Return, unchanged and with no pictures, the lines below from the very first through the one that contains "李群$G$上的左不变切矢量场".

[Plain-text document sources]
-----
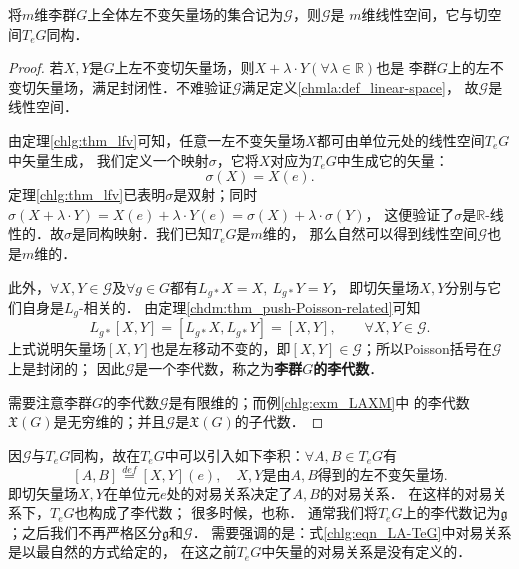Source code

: \begin{theorem}\label{chlg:thm_lfvls}
    将$m$维李群$G$上全体左不变矢量场的集合记为$\mathscr{G}$，则$\mathscr{G}$是
    $m$维线性空间，它与切空间$T_eG$同构．
\end{theorem}
\begin{proof}
    若$X,Y$是$G$上左不变切矢量场，则$X+\lambda\cdot Y(\forall \lambda \in \mathbb{R})$也是
    李群$G$上的左不变切矢量场，满足封闭性．不难验证$\mathscr{G}$满足定义\ref{chmla:def_linear-space}，
    故$\mathscr{G}$是线性空间．
    
    由定理\ref{chlg:thm_lfv}可知，任意一左不变矢量场$X$都可由单位元处的线性空间$T_eG$中矢量生成，
    我们定义一个映射$\sigma$，它将$X$对应为$T_eG$中生成它的矢量：
    \begin{equation}
        \sigma (X) = X(e).
    \end{equation}
    定理\ref{chlg:thm_lfv}已表明$\sigma$是双射；同时$\sigma (X+\lambda \cdot Y)
    = X(e)+\lambda\cdot Y(e)=\sigma(X)+\lambda\cdot\sigma(Y)$，
    这便验证了$\sigma$是$\mathbb{R}$-线性的．故$\sigma$是同构映射．我们已知$T_eG$是$m$维的，
    那么自然可以得到线性空间$\mathscr{G}$也是$m$维的．
    
    此外，$\forall X,Y\in \mathscr{G}$及$\forall g\in G$都有$L_{g*}X=X,\ L_{g*}Y=Y$，
    即切矢量场$X,Y$分别与它们自身是$L_g$-相关的．
    由定理\ref{chdm:thm_push-Poisson-related}可知  %
    \begin{equation}\label{chlg:eqn_LgXY}
        L_{g*}[X,Y]=[L_{g*}X, L_{g*}Y]=[X,Y], \qquad \forall X,Y \in \mathscr{G}.
    \end{equation}
    上式说明矢量场$[X,Y]$也是左移动不变的，即$[X,Y]\in \mathscr{G}$；所以Poisson括号在$\mathscr{G}$上是封闭的；
    因此$\mathscr{G}$是一个李代数，称之为{\heiti \bfseries 李群$G$的李代数}．
    
    需要注意李群$G$的李代数$\mathscr{G}$是有限维的；而例\ref{chlg:exm_LAXM}中
    的李代数$\mathfrak{X}(G)$是无穷维的；并且$\mathscr{G}$是$\mathfrak{X}(G)$的子代数．
\end{proof}


因$\mathscr{G}$与$T_eG$同构，故在$T_eG$中可以引入如下李积：$\forall A, B \in T_eG$有
\begin{equation}\label{chlg:eqn_LA-TeG}
    [A, B] \overset{def}{=} [X,Y](e), \quad 
    X,Y \text{是由}A,B \text{得到的左不变矢量场}.
\end{equation}
即切矢量场$X,Y$在单位元$e$处的对易关系决定了$A, B$的对易关系．
在这样的对易关系下，$T_eG$也构成了李代数；
很多时候，也称．
通常我们将$T_eG$上的李代数记为$\mathfrak{g}$；之后我们不再严格区分$\mathfrak{g}$和$\mathscr{G}$．
需要强调的是：式\eqref{chlg:eqn_LA-TeG}中对易关系是以最自然的方式给定的，
在这之前$T_eG$中矢量的对易关系是没有定义的．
-----
--- SOLVED EXERCISE ---
Source code

: \begin{theorem}\label{chlg:thm_lfvls}
    将$m$维李群$G$上全体左不变矢量场的集合记为$\mathscr{G}$，则$\mathscr{G}$是
    $m$维线性空间，它与切空间$T_eG$同构．
\end{theorem}
\begin{proof}
    若$X,Y$是$G$上左不变切矢量场，则$X+\lambda\cdot Y(\forall \lambda \in \mathbb{R})$也是
    李群$G$上的左不变切矢量场，满足封闭性．不难验证$\mathscr{G}$满足定义\ref{chmla:def_linear-space}，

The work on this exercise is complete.